Plain-text document sources:
Start of Block

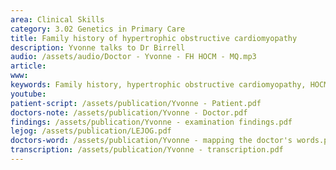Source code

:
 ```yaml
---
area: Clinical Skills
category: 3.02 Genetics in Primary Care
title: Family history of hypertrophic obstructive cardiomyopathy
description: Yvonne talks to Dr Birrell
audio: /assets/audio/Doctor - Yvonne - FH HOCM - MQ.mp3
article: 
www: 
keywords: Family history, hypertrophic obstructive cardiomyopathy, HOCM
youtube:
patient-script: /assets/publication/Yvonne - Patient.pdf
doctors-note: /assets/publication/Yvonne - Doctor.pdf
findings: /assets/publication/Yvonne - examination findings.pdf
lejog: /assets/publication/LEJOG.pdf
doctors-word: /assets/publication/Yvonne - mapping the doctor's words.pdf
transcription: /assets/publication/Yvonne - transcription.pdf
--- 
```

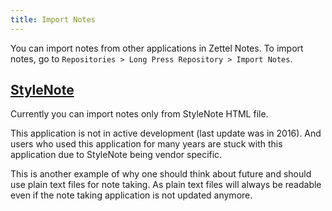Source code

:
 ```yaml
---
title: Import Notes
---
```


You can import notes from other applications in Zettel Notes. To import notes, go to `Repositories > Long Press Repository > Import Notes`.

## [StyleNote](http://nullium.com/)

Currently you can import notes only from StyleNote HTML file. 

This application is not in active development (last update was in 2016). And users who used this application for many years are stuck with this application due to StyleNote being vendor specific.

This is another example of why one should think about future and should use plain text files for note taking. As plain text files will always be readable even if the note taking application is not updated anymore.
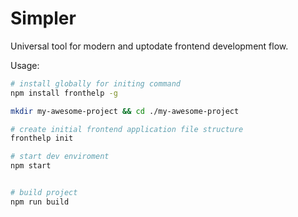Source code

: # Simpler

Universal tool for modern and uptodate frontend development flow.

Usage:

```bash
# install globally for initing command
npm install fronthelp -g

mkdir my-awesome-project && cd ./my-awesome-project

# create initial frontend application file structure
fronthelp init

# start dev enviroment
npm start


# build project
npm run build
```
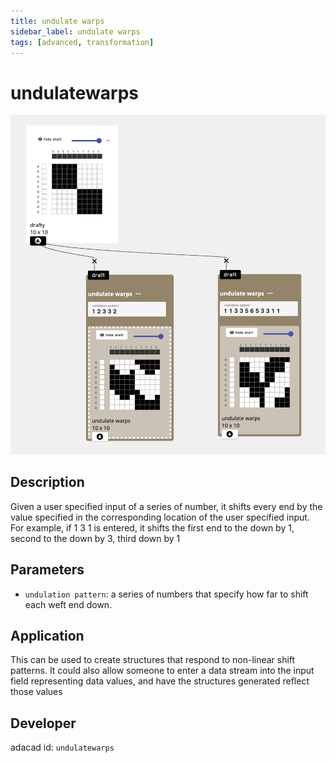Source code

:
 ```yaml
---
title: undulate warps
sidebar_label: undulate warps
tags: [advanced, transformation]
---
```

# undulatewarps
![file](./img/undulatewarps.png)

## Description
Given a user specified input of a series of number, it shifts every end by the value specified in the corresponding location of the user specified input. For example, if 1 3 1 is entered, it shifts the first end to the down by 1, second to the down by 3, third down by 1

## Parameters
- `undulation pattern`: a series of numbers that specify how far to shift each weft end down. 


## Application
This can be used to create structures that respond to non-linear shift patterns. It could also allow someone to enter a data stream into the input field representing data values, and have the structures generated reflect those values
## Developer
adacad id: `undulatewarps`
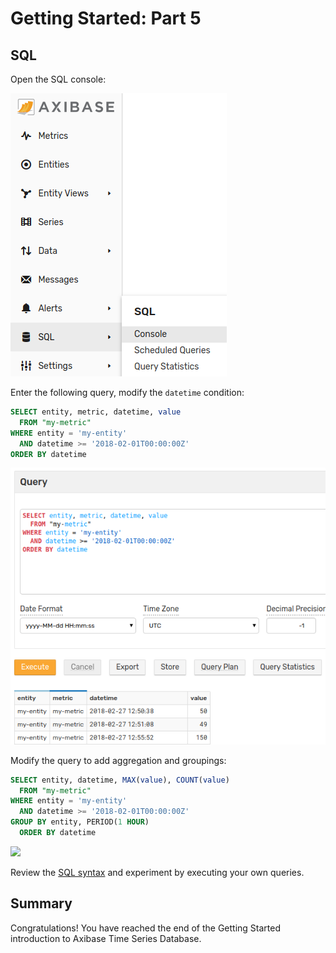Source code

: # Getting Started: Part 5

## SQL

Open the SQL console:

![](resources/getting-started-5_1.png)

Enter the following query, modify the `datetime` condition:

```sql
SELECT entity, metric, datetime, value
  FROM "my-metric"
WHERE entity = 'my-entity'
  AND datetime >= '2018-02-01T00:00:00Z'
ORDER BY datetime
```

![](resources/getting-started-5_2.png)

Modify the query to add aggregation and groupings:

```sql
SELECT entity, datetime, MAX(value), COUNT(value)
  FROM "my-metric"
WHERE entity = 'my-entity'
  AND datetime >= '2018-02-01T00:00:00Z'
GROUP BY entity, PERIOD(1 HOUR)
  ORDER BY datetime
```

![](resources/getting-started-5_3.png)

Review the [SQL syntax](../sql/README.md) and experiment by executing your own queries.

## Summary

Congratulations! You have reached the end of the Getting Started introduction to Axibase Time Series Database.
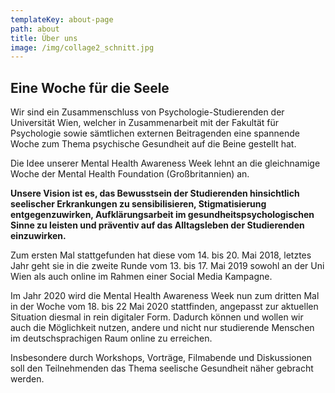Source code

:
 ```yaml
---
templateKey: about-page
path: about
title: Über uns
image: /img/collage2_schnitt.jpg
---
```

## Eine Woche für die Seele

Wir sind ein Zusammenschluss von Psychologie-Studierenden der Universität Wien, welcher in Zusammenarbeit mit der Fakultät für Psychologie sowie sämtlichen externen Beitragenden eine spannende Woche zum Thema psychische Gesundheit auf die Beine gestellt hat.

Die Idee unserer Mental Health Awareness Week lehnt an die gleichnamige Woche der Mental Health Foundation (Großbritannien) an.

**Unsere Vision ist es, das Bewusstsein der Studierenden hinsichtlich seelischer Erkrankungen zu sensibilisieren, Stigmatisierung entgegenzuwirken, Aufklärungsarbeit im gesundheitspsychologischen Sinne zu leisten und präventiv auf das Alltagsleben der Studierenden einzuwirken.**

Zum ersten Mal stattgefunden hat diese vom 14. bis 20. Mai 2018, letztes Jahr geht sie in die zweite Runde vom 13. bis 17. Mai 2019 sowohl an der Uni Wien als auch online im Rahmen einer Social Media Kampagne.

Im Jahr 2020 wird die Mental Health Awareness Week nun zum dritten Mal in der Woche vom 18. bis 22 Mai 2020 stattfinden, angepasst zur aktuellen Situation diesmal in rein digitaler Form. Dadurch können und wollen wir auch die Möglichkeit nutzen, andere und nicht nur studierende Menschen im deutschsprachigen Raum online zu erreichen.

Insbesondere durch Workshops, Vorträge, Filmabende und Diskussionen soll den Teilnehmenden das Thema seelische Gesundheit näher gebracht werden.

End of Block
Start of Block

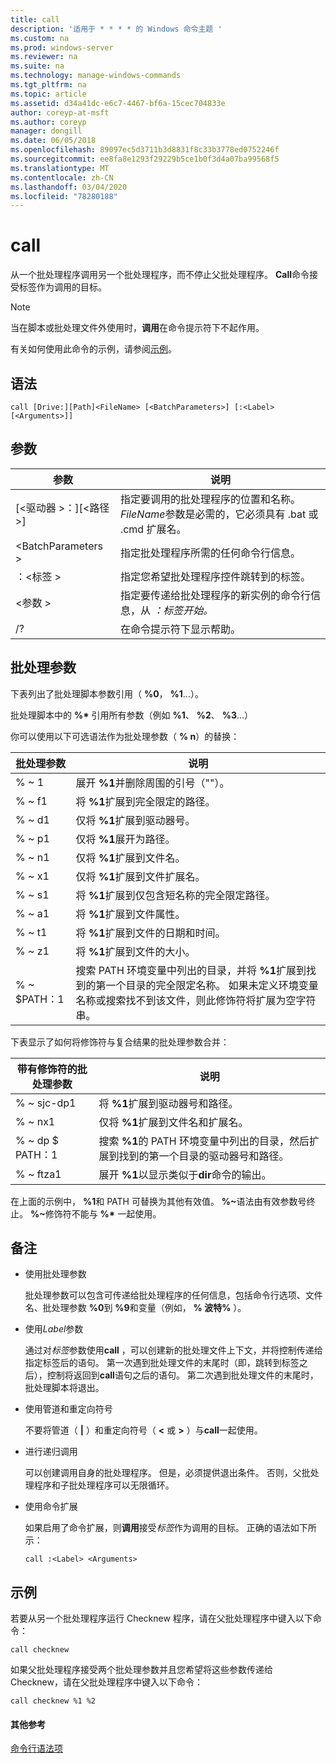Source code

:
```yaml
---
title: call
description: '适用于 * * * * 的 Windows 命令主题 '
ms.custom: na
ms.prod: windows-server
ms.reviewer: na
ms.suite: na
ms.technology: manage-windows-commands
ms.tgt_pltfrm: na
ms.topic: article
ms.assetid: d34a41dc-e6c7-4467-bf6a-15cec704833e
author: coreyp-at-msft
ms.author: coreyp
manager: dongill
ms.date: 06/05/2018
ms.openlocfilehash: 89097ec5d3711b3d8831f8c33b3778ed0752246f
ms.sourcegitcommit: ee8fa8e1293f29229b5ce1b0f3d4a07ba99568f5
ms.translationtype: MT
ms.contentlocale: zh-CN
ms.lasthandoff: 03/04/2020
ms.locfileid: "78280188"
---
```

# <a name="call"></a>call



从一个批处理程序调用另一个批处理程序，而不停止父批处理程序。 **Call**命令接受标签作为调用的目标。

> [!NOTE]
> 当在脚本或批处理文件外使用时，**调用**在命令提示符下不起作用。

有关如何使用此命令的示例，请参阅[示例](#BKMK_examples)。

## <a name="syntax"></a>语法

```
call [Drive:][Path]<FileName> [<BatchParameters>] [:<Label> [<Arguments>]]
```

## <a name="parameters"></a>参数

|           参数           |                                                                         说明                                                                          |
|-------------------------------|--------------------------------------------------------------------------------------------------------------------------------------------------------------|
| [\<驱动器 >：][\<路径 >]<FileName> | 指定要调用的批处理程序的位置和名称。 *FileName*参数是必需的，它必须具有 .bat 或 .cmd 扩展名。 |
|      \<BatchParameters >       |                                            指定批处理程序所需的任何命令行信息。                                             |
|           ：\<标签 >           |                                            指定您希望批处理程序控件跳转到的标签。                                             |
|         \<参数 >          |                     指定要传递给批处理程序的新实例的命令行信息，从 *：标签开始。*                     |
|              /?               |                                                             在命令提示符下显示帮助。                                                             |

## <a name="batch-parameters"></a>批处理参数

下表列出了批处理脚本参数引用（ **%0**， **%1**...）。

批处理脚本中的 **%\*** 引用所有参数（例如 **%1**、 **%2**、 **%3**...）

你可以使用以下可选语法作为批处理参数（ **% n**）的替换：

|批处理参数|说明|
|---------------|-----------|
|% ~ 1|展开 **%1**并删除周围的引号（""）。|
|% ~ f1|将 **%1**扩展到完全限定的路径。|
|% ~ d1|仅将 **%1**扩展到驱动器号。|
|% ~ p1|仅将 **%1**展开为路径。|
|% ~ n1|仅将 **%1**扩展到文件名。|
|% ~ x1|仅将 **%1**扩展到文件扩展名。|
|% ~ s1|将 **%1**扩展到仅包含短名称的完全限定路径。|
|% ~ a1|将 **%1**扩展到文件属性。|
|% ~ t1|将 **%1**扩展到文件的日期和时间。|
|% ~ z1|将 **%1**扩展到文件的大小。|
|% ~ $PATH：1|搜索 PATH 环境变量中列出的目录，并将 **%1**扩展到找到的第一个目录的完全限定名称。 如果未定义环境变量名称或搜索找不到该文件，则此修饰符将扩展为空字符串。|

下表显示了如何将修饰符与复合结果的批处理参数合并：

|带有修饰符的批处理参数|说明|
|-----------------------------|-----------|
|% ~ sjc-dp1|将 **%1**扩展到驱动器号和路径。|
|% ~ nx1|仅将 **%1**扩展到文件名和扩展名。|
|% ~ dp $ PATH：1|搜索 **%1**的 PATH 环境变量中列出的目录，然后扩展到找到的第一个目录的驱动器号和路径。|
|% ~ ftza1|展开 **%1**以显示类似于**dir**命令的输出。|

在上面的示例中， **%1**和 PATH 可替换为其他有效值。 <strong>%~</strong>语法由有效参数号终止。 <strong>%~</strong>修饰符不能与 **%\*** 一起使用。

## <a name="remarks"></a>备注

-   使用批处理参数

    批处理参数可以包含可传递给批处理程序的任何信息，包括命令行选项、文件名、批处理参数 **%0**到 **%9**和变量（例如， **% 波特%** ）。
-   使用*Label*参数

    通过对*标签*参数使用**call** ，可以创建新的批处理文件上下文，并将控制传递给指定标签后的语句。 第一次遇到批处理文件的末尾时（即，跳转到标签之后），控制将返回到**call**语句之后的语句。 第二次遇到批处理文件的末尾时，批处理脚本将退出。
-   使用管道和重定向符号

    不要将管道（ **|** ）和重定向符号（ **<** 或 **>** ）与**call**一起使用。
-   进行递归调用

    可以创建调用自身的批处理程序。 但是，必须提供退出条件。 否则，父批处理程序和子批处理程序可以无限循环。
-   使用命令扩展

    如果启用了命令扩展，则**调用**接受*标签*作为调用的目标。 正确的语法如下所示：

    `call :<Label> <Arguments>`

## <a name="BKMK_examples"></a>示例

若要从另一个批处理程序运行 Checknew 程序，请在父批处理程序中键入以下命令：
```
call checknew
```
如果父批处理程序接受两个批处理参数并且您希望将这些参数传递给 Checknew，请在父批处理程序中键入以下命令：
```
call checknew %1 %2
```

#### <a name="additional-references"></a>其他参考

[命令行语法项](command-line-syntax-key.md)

End of Block

-- DIRECTIONS --
Your answer should consist of the lines above between those holding "Modify the query" and "## Eine Woche für die Seele", inclusive, reproduced word for word and without pictures.

-- ANSWER SECTION --
Modify the query to add aggregation and groupings:

```sql
SELECT entity, datetime, MAX(value), COUNT(value)
  FROM "my-metric"
WHERE entity = 'my-entity'
  AND datetime >= '2018-02-01T00:00:00Z'
GROUP BY entity, PERIOD(1 HOUR)
  ORDER BY datetime
```

![](resources/getting-started-5_3.png)

Review the [SQL syntax](../sql/README.md) and experiment by executing your own queries.

## Summary

Congratulations! You have reached the end of the Getting Started introduction to Axibase Time Series Database.
Source code

:
 ```yaml
---
templateKey: about-page
path: about
title: Über uns
image: /img/collage2_schnitt.jpg
---
```

## Eine Woche für die Seele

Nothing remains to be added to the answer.